- Il faut absolument que tu apprennes à glisser.
- Oui, c'est vrai.
Connaissez-vous ces figurines à deux sous vendues souvent à la sauvette, bonshommes longitudinaux, aux couleurs fluorescentes, au corps élastique et un peu collant, qu'il faut jeter avec force contre un mur ? Elles s'y collent, alors, et puis font une série de pirouettes, pour descendre, salto arrière, collé, salto avant, collé, et ainsi de suite. La matière est ludique, sorte de caoutchouc mou, qu'on retrouve aussi dans des balles ou autres jouets bon marché.
Certaines personnes ressemblent à ces petits bonhsommes. Elles collent aux choses, adhèrent aux surfaces sourdes, aux parois aveugles, aux briques froides, aux parpaings gris et rêches. L'exercice du retournement leur est même parfois trop difficile. Elles tiennent un peu de la pieuvre, avec ventouses en guise de peau. L'obstination de leur désir les tient accrochées aux mots, aux énigmes, aux douleurs. Leur chair, leur corps, est tendre, trop tendre. A trop vouloir comprendre, se faire entendre, des fluides, elles s'écorchent ou s'abîment, l'oreille plaquée, l'oeil bouché, les lèvres aspirées.

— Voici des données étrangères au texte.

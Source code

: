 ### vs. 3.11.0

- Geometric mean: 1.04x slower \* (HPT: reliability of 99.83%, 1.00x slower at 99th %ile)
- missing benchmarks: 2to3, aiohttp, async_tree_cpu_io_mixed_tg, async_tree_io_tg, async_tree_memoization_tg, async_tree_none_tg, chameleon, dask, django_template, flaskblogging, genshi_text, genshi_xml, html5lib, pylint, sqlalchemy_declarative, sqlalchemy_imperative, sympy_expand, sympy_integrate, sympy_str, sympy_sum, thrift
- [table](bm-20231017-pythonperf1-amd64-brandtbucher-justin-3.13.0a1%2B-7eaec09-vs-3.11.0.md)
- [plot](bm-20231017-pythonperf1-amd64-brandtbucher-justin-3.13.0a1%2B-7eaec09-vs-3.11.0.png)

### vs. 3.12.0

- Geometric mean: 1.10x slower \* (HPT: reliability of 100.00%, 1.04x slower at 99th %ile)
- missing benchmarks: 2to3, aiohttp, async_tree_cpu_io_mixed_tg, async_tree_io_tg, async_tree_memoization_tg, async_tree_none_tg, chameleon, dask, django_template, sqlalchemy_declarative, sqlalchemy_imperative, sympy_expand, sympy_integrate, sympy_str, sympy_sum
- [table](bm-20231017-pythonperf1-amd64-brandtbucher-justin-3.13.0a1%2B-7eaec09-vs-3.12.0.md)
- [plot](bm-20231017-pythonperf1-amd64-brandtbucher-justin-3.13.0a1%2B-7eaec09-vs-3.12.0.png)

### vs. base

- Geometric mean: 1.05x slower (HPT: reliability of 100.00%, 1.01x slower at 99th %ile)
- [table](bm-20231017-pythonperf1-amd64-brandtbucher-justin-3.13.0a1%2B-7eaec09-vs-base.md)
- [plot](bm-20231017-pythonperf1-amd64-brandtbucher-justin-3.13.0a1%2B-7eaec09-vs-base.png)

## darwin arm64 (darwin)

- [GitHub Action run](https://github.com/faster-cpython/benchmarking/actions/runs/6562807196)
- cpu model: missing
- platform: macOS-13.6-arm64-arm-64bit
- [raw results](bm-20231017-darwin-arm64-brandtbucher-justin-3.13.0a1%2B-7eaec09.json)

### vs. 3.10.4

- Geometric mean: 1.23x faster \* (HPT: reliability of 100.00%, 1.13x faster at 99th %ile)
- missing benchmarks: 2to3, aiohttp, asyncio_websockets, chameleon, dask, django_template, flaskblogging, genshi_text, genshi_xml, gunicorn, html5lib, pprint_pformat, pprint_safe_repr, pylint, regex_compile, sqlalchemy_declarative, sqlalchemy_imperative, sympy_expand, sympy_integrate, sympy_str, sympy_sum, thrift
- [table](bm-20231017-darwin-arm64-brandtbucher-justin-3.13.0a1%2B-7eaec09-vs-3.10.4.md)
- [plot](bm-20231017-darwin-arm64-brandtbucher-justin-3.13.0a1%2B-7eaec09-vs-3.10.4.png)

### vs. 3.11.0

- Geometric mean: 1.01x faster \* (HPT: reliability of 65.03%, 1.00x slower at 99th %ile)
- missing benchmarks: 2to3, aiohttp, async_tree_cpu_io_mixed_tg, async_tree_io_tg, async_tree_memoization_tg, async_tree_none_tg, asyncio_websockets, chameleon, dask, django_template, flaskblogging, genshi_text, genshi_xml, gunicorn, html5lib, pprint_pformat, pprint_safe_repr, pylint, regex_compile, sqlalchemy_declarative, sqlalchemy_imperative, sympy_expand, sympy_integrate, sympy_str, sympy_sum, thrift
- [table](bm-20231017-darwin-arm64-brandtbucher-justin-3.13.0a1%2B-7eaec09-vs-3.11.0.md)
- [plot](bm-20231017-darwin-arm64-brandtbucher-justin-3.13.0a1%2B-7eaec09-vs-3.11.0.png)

Je voudrais glisser, glisser, en moto des neiges, sur des skis nautiques, dans une barque ou en montgolfière, entre les nuages. Glisser sur les gens, sur les choses, quitte à m'envoler, et flotter. On s'en fout.
J'ai essayé, une fois, j'avais quatre ans, ou cinq. Pleine d'eau et de savon, dans un hammam, je me suis amusée à de gloussantes glissades. Tout l'après-midi. Je ne pouvais plus m'asseoir, après... toute blessée que j'étais !
Car il faut apprendre, à glisser. On est glisseur ou on ne l'est pas.